In this next section I join each of the data frames created above on the RPKM table by genes, in order to have a merged table with expression values and contact frequencies for each gene-Hi-C bin set. I move then to explore correlations between the values.
#Join all of the previously-made Hi-C interaction frequency tables to the RPKM table by genes, to obtain RPKM values in concert with contact frequency values.
RPKM <- as.data.frame(weighted.data$E)
RPKM$genes <- rownames(RPKM)
hmin.KR <- left_join(h_minFDR.KR, RPKM, by="genes")
hmin.VC <- left_join(h_minFDR.VC, RPKM, by="genes")
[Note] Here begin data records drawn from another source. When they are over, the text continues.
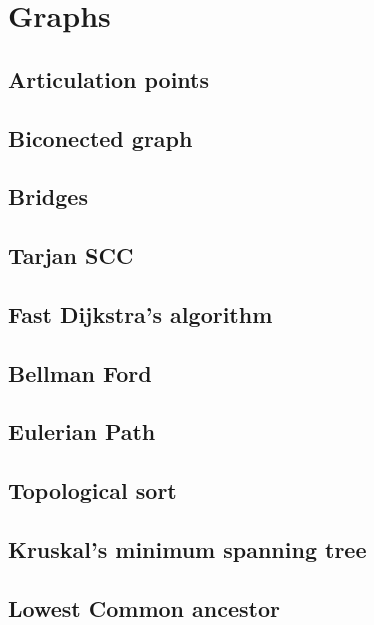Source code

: \section{Graphs}
\subsection{Articulation points}
\raggedbottom
\hrulefill
\subsection{Biconected graph}
\raggedbottom
\hrulefill
\subsection{Bridges}
\raggedbottom
\hrulefill
\subsection{Tarjan SCC}
\raggedbottom
\hrulefill
\subsection{Fast Dijkstra's algorithm}
\raggedbottom
\hrulefill
\subsection{Bellman Ford}
\raggedbottom
\hrulefill
\subsection{Eulerian Path}
\raggedbottom
\hrulefill
\subsection{Topological sort}
\raggedbottom
\hrulefill
\subsection{Kruskal's minimum spanning tree}
\raggedbottom
\hrulefill
\subsection{Lowest Common ancestor}
\raggedbottom
\hrulefill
#hmaxB <- left_join(h_maxB, RPKM, by="genes")
#cmaxB <- left_join(c_maxB, RPKM, by="genes")
#hUS <- left_join(h_US, RPKM, by="genes")
#cUS <- left_join(c_US, RPKM, by="genes")
#Get the same thing filtered for only DE genes.
hminDE.KR <- filter(hmin.KR, adj.P.Val<=0.05)
hminDE.VC <- filter(hmin.VC, adj.P.Val<=0.05)
#hmaxBDE <- filter(hmaxB, adj.P.Val<=0.05)
#cmaxBDE <- filter(cmaxB, adj.P.Val <=0.05)
#hUSDE <- filter(hUS, adj.P.Val<=0.05)
#cUSDE <- filter(cUS, adj.P.Val<=0.05)
hmin_noDE.KR <- filter(hmin.KR, adj.P.Val>0.05) #Pull out specific set of non-DE hits.
hmin_noDE.VC <- filter(hmin.VC, adj.P.Val>0.05)
#Extract contacts and expression for the contact with the lowest FDR from linear modeling.
KRcontacts <- hmin.KR[,61:68]
KRexprs <- hmin.KR[,69:76]
KRcontactsDE <- hminDE.KR[,61:68]
KRexprsDE <- hminDE.KR[,69:76]
nonDEcontactsKR <- hmin_noDE.KR[,61:68]
nonDEexprsKR <- hmin_noDE.KR[,69:76]
VCcontacts <- hmin.VC[,61:68]
VCexprs <- hmin.VC[,69:76]
VCcontactsDE <- hminDE.VC[,61:68]
VCexprsDE <- hminDE.VC[,69:76]
nonDEcontactsVC <- hmin_noDE.VC[,61:68]
nonDEexprsVC <- hmin_noDE.VC[,69:76]
#Function for calculating gene-wise correlations.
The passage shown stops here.